Добавить в цитаты Настройки чтения

Страница 27 из 38

— Что ж, поразмыслим, Вестон, — сказал полковник Джеррис. — В эту неделю труда ухлопано немало. Мы старались и так и этак, и можем сказать со всей ответственностью, что нашего «Старину Дика», буквально, в ступе не истолчешь. Стоит упасть на почву мельчайшей частице, листу ли, ветви — и растение возродится, рано или поздно. Огонь? Да он его запросто тушит. Дусты и гербициды? Он даже не догадывается, что их надо бояться.

Единственное, чем мы его накрыли, это старый верный бетон. И накат не тоньше, чем у вас на НП. Разумеется, мы с вами были достаточно предусмотрительны и не «укатали» всех зарослей. Ведь я навел справки — ни о чем подобном нигде не писалось, наш с вами приоритет — вне сомнений...

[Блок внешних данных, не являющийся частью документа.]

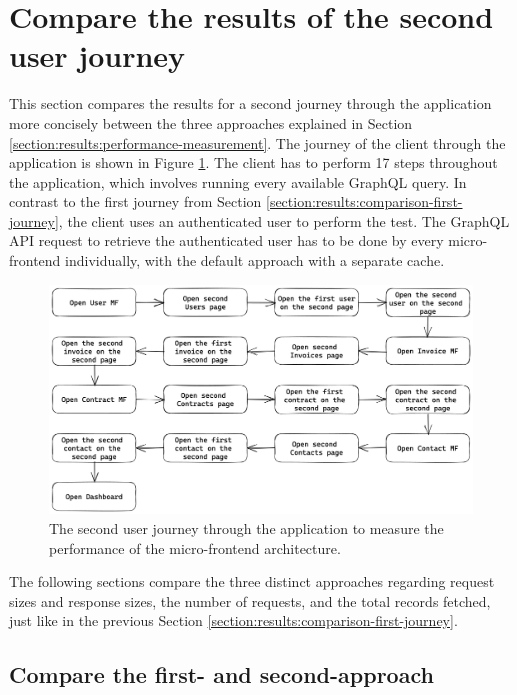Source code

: \section{Compare the results of the second user journey}\label{section:results:comparison-second-journey}

This section compares the results for a second journey through the application more concisely between the three approaches explained in Section \ref{section:results:performance-measurement}. The journey of the client through the application is shown in Figure \ref{fig:results:evaluation-second-path}. The client has to perform 17 steps throughout the application, which involves running every available GraphQL query. In contrast to the first journey from Section \ref{section:results:comparison-first-journey}, the client uses an authenticated user to perform the test. The GraphQL \ac{API} request to retrieve the authenticated user has to be done by every micro-frontend individually, with the default approach with a separate cache.

\ifshowImages
\begin{figure}[H]
\centering
\includegraphics[width=1\linewidth]{images/results/evaluation-second-path.png}
\caption{The second user journey through the application to measure the performance of the micro-frontend architecture.}\label{fig:results:evaluation-second-path}
\end{figure}
\fi

\noindent The following sections compare the three distinct approaches regarding request sizes and response sizes, the number of requests, and the total records fetched, just like in the previous Section \ref{section:results:comparison-first-journey}.

\subsection{Compare the first- and second-approach}\label{subsection:results:comparison-second-path-first-second-approach}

Наш с вами. Ну, разумеется.

— Однако мы с вами не будем торопиться с опубликованием всех этих... гм... любопытных сведений. Чудо, как говорят, длится только девять дней... К тому же, есть и другая причина. Вы никогда не задумывались о практических возможностях «Старины Дика»?

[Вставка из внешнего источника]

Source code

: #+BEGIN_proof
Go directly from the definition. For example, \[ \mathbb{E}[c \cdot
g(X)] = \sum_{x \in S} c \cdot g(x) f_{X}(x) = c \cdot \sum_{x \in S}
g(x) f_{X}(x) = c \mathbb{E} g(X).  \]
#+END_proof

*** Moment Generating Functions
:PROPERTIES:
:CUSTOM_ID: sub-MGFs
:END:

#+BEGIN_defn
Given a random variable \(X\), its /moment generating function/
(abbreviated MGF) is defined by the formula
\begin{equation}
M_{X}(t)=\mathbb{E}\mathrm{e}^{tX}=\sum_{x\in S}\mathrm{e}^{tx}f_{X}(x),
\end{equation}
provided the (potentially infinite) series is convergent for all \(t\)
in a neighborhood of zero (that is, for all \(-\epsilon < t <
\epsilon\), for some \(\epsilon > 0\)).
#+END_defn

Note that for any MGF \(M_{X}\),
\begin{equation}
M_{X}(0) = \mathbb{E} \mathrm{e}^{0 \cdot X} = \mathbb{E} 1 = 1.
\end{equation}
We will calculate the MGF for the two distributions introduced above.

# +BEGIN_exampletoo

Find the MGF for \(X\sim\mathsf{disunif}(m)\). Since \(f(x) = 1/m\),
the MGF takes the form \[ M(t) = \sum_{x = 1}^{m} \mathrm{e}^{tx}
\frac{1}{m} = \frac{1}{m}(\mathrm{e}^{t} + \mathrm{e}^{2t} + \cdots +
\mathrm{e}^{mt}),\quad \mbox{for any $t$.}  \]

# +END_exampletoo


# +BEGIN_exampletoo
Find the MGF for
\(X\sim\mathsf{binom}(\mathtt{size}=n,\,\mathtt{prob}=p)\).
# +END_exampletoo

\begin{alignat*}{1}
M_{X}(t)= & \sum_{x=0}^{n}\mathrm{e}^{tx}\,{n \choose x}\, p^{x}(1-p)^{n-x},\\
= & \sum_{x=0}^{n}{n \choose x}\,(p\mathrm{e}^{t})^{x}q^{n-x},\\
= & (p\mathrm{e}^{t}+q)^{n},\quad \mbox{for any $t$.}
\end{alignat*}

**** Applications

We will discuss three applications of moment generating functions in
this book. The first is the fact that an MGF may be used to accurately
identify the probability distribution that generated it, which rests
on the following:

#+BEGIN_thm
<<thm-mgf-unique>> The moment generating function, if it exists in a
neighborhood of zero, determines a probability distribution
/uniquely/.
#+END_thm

Ага, вот для чего он столько времени пережевывал уже известные вещи. Послушаем. Кажется, старик нынче особенно в ударе. Красноречив, как Демосфен с камешками во рту.

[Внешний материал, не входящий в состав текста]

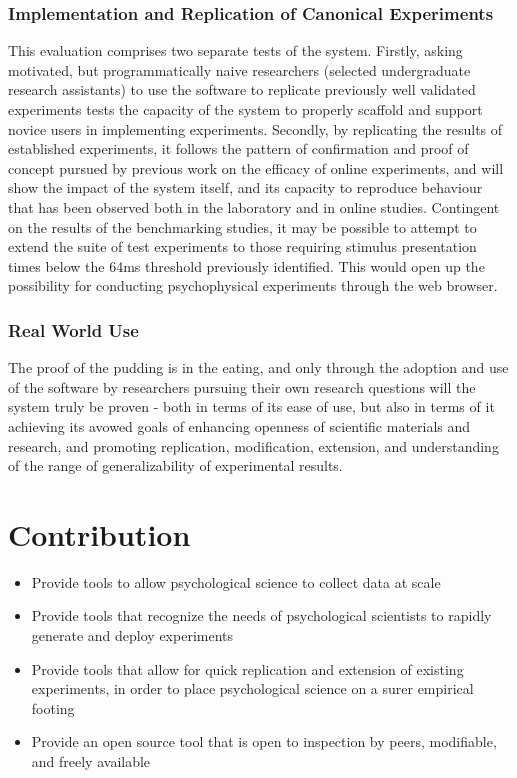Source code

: \documentclass[12pt,a4paper,titlepage]{scrreprt}
\begin{document}
\subsection{Implementation and Replication of Canonical Experiments}
This evaluation comprises two separate tests of the system. Firstly, asking motivated, but programmatically naive researchers (selected undergraduate research assistants) to use the software to replicate previously well validated experiments tests the capacity of the system to properly scaffold and support novice users in implementing experiments.
Secondly, by replicating the results of established experiments, it follows the pattern of confirmation and proof of concept pursued by previous work on the efficacy of online experiments\cite{germine_is_2012,crump_evaluating_2013}, and will show the impact of the system itself, and its capacity to reproduce behaviour that has been observed  both in the laboratory and in online studies.
Contingent on the results of the benchmarking studies, it may be possible to attempt to extend the suite of test experiments to those requiring stimulus presentation times below the 64ms threshold previously identified\cite{crump_evaluating_2013}. This would open up the possibility for conducting psychophysical experiments through the web browser.
\subsection{Real World Use}
The proof of the pudding is in the eating, and only through the adoption and use of the software by researchers pursuing their own research questions will the system truly be proven - both in terms of its ease of use, but also in terms of it achieving its avowed goals of enhancing openness of scientific materials and research, and promoting replication, modification, extension, and understanding of the range of generalizability of experimental results.
\chapter{Contribution}
\begin{itemize}
\item Provide tools to allow psychological science to collect data at scale
\item Provide tools that recognize the needs of psychological scientists to rapidly generate and deploy experiments
\item Provide tools that allow for quick replication and extension of existing experiments, in order to place psychological science on a surer empirical footing
\item Provide an open source tool that is open to inspection by peers, modifiable, and freely available
\end{itemize}
      
    \nocite{*}
    
    {}
\end{document}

— Я говорю с вами, как солдат с солдатом, Гордон. Вы знаете, я немножко теоретик и люблю смотреть вперед. Профессор Буоскарен — мой любимый автор, кстати, обязательно прочтите его «Руководство к антикоммунистическому действию», как-то сказал: «Нашей целью может быть только поражение советской империи и международного коммунистического движения». Эти слова запали вот сюда, мой мальчик!

Широкий хлопок по широкой солдатской груди. Что же дальше?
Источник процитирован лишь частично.